══ GIVEN RECORDS ══

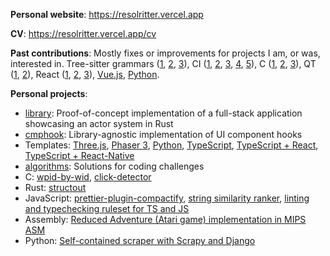 **Personal website**: https://resolritter.vercel.app

**CV**: https://resolritter.vercel.app/cv

**Past contributions**: Mostly fixes or improvements for projects I am, or was, interested in. Tree-sitter grammars ([1](https://github.com/pulls?q=is%3Apr+author%3Aresolritter+is%3Aclosed+user%3Atree-sitter+), [2](https://github.com/maxxnino/tree-sitter-zig/pulls/resolritter), [3](https://github.com/alex-pinkus/tree-sitter-swift/pull/150)), CI ([1](https://github.com/AppFlowy-IO/AppFlowy/pull/2162), [2](https://github.com/maxxnino/tree-sitter-zig/pull/28), [3](https://github.com/resolritter/wpid-by-wid/blob/master/.github/workflows/ci.yml), [4](https://github.com/resolritter/js-style/blob/master/.github/workflows/pre-commit.yml), [5](https://github.com/maxxnino/tree-sitter-zig/pull/33)), C ([1](https://github.com/zorgnax/les/pull/1), [2](https://github.com/neovim/neovim/pull/19217), [3](https://github.com/neovim/neovim/pull/18867)), QT ([1](https://github.com/Nheko-Reborn/nheko/pull/696), [2](https://github.com/Nheko-Reborn/nheko/pull/691)), React ([1](https://github.com/jcmcneal/react-step-wizard/pull/76), [2](https://github.com/jcmcneal/react-step-wizard/pull/70), [3](https://github.com/final-form/final-form/pull/348)), [Vue.js](https://github.com/Splode/pomotroid/pull/105/files), [Python](https://github.com/rr-/drill/pull/11/files).

**Personal projects**:

- [library](https://github.com/resolritter/library#table-of-contents): Proof-of-concept implementation of a full-stack application showcasing an actor system in Rust
- [cmphook](https://github.com/resolritter/cmphook#introduction): Library-agnostic implementation of UI component hooks
- Templates:  [Three.js](https://github.com/resolritter/threejs-template), [Phaser 3](https://github.com/resolritter/phaser3-template), [Python](https://github.com/resolritter/py-template), [TypeScript](https://github.com/resolritter/ts-template), [TypeScript + React](https://github.com/resolritter/react-ts-starter), [TypeScript + React-Native](https://github.com/resolritter/ts-react-native-starter)
- [algorithms](https://github.com/resolritter/algorithms): Solutions for coding challenges
- C:  [wpid-by-wid](https://github.com/resolritter/wpid-by-wid), [click-detector](https://github.com/resolritter/click-detector)
- Rust: [structout](https://github.com/resolritter/structout)
- JavaScript: [prettier-plugin-compactify](https://github.com/resolritter/prettier-plugin-compactify), [string similarity ranker](https://github.com/resolritter/str_similarity_ranker), [linting and typechecking ruleset for TS and JS](https://github.com/resolritter/js-style)
- Assembly: [Reduced Adventure (Atari game) implementation in MIPS ASM](https://github.com/resolritter/MIPS-Mars-Game)
- Python: [Self-contained scraper with Scrapy and Django](https://github.com/resolritter/webscraper-news-portal)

═══

*TASK TO CARRY OUT*
There is a run of lines above from the one with "UI component hooks" to the one with "- Rust: [structout](https://github.com/resolritter/structout)"; print exactly that run, both ends included, and nothing else.

*COMPLETED EXERCISE*
- [cmphook](https://github.com/resolritter/cmphook#introduction): Library-agnostic implementation of UI component hooks
- Templates:  [Three.js](https://github.com/resolritter/threejs-template), [Phaser 3](https://github.com/resolritter/phaser3-template), [Python](https://github.com/resolritter/py-template), [TypeScript](https://github.com/resolritter/ts-template), [TypeScript + React](https://github.com/resolritter/react-ts-starter), [TypeScript + React-Native](https://github.com/resolritter/ts-react-native-starter)
- [algorithms](https://github.com/resolritter/algorithms): Solutions for coding challenges
- C:  [wpid-by-wid](https://github.com/resolritter/wpid-by-wid), [click-detector](https://github.com/resolritter/click-detector)
- Rust: [structout](https://github.com/resolritter/structout)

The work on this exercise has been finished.